** Opening Data supplied block **
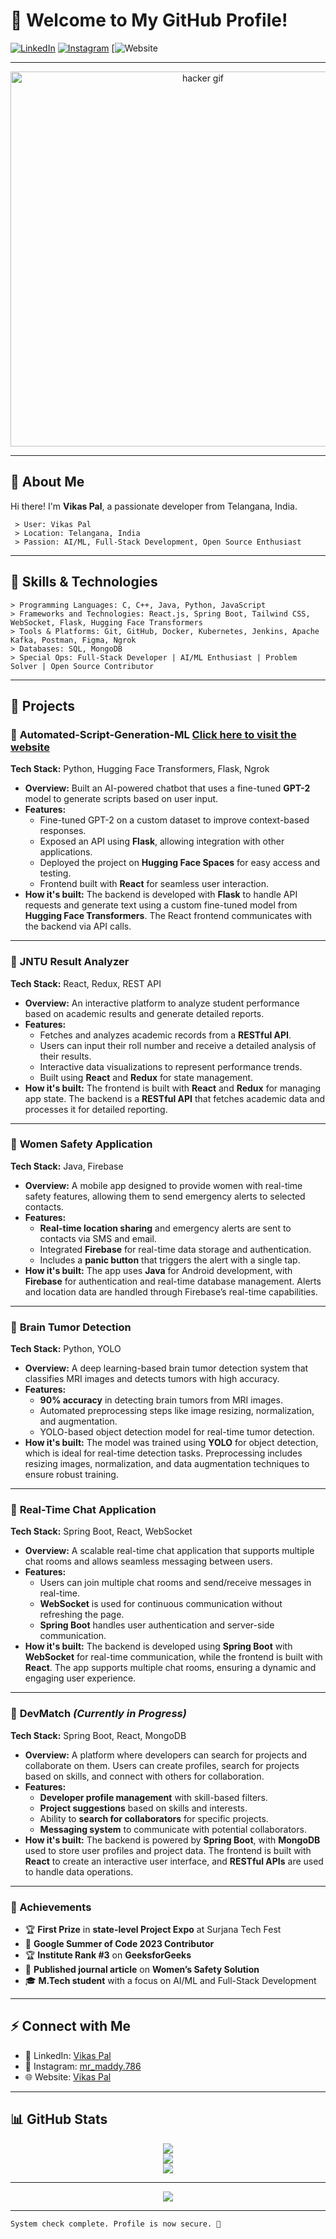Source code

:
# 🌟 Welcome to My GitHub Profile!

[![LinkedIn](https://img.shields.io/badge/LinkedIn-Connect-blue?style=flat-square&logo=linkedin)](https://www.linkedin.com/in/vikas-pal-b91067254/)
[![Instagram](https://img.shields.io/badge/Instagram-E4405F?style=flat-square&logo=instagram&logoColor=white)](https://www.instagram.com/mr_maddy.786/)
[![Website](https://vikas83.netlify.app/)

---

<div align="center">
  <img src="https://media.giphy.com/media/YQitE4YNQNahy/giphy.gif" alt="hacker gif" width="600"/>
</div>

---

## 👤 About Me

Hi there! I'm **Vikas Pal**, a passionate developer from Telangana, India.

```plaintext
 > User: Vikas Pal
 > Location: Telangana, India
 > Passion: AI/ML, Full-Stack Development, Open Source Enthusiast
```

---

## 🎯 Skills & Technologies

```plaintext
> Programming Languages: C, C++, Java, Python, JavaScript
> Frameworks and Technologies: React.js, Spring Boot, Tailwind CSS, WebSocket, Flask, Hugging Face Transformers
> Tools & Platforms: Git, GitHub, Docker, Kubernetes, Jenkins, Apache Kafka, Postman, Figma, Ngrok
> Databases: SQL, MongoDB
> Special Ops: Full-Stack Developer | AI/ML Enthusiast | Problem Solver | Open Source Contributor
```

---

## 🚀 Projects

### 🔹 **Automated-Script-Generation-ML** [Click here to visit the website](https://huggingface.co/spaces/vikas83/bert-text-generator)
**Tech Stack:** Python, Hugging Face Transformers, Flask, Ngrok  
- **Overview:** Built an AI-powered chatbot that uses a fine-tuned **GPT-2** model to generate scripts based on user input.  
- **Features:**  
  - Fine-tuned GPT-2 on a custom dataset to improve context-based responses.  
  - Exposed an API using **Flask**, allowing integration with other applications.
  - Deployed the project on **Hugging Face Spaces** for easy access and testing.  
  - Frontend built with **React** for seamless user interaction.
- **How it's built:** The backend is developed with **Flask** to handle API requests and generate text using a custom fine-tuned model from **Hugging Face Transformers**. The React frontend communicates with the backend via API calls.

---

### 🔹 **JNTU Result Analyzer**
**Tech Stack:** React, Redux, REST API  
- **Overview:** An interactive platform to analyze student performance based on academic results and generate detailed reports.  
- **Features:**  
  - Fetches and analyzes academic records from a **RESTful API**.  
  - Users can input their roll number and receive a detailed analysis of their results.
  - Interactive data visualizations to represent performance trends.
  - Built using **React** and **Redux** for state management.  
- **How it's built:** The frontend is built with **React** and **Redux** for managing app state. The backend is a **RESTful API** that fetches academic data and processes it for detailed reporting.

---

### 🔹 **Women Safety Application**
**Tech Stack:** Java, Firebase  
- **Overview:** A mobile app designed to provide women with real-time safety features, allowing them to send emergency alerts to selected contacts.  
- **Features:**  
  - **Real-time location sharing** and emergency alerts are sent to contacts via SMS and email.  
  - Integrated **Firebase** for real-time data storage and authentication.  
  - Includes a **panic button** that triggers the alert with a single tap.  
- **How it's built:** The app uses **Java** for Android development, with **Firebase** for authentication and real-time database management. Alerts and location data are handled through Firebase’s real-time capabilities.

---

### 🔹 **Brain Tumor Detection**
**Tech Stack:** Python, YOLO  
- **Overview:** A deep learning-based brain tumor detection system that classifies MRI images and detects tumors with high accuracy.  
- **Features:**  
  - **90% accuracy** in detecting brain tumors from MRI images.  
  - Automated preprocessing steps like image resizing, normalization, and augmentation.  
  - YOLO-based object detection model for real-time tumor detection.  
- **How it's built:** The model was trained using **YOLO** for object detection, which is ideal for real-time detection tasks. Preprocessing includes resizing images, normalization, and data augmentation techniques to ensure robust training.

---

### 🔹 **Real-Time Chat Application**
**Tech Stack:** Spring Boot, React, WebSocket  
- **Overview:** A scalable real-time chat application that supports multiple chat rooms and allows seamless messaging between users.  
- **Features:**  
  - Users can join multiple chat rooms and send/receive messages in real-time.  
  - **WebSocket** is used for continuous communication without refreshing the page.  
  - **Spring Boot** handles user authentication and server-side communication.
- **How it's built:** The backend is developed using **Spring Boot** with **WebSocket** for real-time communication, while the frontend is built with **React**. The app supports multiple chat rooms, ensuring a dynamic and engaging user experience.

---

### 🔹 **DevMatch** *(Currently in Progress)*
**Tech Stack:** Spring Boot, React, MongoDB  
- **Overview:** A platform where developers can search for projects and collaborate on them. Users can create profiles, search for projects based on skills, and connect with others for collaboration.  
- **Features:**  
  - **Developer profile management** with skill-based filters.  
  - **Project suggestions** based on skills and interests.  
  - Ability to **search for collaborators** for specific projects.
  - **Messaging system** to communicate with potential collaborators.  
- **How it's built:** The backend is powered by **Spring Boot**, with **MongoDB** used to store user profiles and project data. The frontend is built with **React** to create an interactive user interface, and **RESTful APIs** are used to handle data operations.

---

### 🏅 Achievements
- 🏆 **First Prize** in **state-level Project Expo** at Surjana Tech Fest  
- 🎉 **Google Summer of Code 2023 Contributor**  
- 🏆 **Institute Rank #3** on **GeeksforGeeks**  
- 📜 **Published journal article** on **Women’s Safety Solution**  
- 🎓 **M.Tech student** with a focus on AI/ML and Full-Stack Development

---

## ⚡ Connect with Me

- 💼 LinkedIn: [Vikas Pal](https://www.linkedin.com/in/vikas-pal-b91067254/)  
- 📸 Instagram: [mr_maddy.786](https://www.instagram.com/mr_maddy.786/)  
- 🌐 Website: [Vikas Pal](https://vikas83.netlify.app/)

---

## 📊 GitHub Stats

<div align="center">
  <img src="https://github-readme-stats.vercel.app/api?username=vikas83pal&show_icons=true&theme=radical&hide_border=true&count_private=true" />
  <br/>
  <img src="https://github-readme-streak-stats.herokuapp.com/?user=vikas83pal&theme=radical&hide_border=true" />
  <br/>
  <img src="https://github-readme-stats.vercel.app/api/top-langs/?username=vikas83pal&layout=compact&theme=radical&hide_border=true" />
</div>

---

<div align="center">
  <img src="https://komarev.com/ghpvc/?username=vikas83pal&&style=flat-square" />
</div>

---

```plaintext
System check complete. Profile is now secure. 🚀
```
** Closing Data supplied block **
**Exercise brief:**
Beginning at the line with "- **How it's built:** The backend is developed with" and ending at the line with "Stack:** Python, YOLO", reproduce each line of the data above exactly, and add no other lines.

**Problem solution:**
- **How it's built:** The backend is developed with **Flask** to handle API requests and generate text using a custom fine-tuned model from **Hugging Face Transformers**. The React frontend communicates with the backend via API calls.

---

### 🔹 **JNTU Result Analyzer**
**Tech Stack:** React, Redux, REST API  
- **Overview:** An interactive platform to analyze student performance based on academic results and generate detailed reports.  
- **Features:**  
  - Fetches and analyzes academic records from a **RESTful API**.  
  - Users can input their roll number and receive a detailed analysis of their results.
  - Interactive data visualizations to represent performance trends.
  - Built using **React** and **Redux** for state management.  
- **How it's built:** The frontend is built with **React** and **Redux** for managing app state. The backend is a **RESTful API** that fetches academic data and processes it for detailed reporting.

---

### 🔹 **Women Safety Application**
**Tech Stack:** Java, Firebase  
- **Overview:** A mobile app designed to provide women with real-time safety features, allowing them to send emergency alerts to selected contacts.  
- **Features:**  
  - **Real-time location sharing** and emergency alerts are sent to contacts via SMS and email.  
  - Integrated **Firebase** for real-time data storage and authentication.  
  - Includes a **panic button** that triggers the alert with a single tap.  
- **How it's built:** The app uses **Java** for Android development, with **Firebase** for authentication and real-time database management. Alerts and location data are handled through Firebase’s real-time capabilities.

---

### 🔹 **Brain Tumor Detection**
**Tech Stack:** Python, YOLO  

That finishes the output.